Tetsuro targała złość. Widział, jak Yuri unika głównego tematu, nie pozwalając mu niczego zrozumieć. A to było nie fair. Czemu odpychała wyciągniętą rękę na zgodę?

– Porozmawiaj ze mną – poprosił.

– Przecież rozmawiamy – odparła.

– Ale nie mówisz mi całej prawdy, przez co nic z tego nie rozumiem.

Yuri skrzywiła się.

– Jak zwykle nie dostrzegasz niczego, co nie wiąże się z siatkówką – prychnęła. – Ode mnie wymagasz szczerości, ale sam nie jesteś lepszy. Widziałam cię z Aiko tamtego dnia, gdy mieliśmy zjeść na dachu.

Odsunął się na krok. Od tamtego dnia wszystko zaczęło się pomiędzy nimi psuć. Yuri odzywała się do niego coraz rzadziej, była nieobecna myślami, gdy spędzali wspólnie czas. Miał nadzieję, że nachalność Aiko nie miała z tym nic wspólnego.

– Ja... – zaczął.

– Nie chcę słuchać twoich wymówek, Kuroo. Wtedy też nic nie powiedziałeś, więc sobie daruj. Gdybyś naprawdę tego nie chciał, wytłumaczyłbyś jej odpowiednio, by dała ci spokój. Ale podejrzewam, że łechtało to twoje ego, że w końcu jakaś dziewczyna traktuje cię poważnie. Szkoda tylko, że nie miałeś odwagi nam o tym powiedzieć, ale za to leciałeś z wymówkami.

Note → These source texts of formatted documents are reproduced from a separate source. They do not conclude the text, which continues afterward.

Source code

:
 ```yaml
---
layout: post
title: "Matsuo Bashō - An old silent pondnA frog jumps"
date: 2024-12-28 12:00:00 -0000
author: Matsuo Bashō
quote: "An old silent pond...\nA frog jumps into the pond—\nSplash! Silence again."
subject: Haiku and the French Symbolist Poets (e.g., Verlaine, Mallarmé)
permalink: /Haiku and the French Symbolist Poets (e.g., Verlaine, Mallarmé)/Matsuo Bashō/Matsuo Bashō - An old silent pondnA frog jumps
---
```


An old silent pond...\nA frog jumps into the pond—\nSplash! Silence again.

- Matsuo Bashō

– Mówiłem ci wtedy, że nic mnie nie łączy z Aiko – wyjaśnił. – Nie kłamałem.

– Odniosłam inne wrażenie. Więc teraz ja to powiem. Myślałam, że się przyjaźnimy, ale wygląda na to, że to było tylko moja wyobraźnia.

Miała dość tej rozmowy. Zeskoczyła z murku i ruszyła w drogę powrotną do sali, w której spały dziewczyny. Nie zareagowała, gdy ją zawołał. Nie chciała się z nim bardziej konfrontować. Obawiała się, że gdyby powiedziała o kilka słów za dużo, byłoby tylko gorzej. Poza tym to było głupie. Jak mogła oczekiwać czegokolwiek więcej po tylu miesiącach milczenia?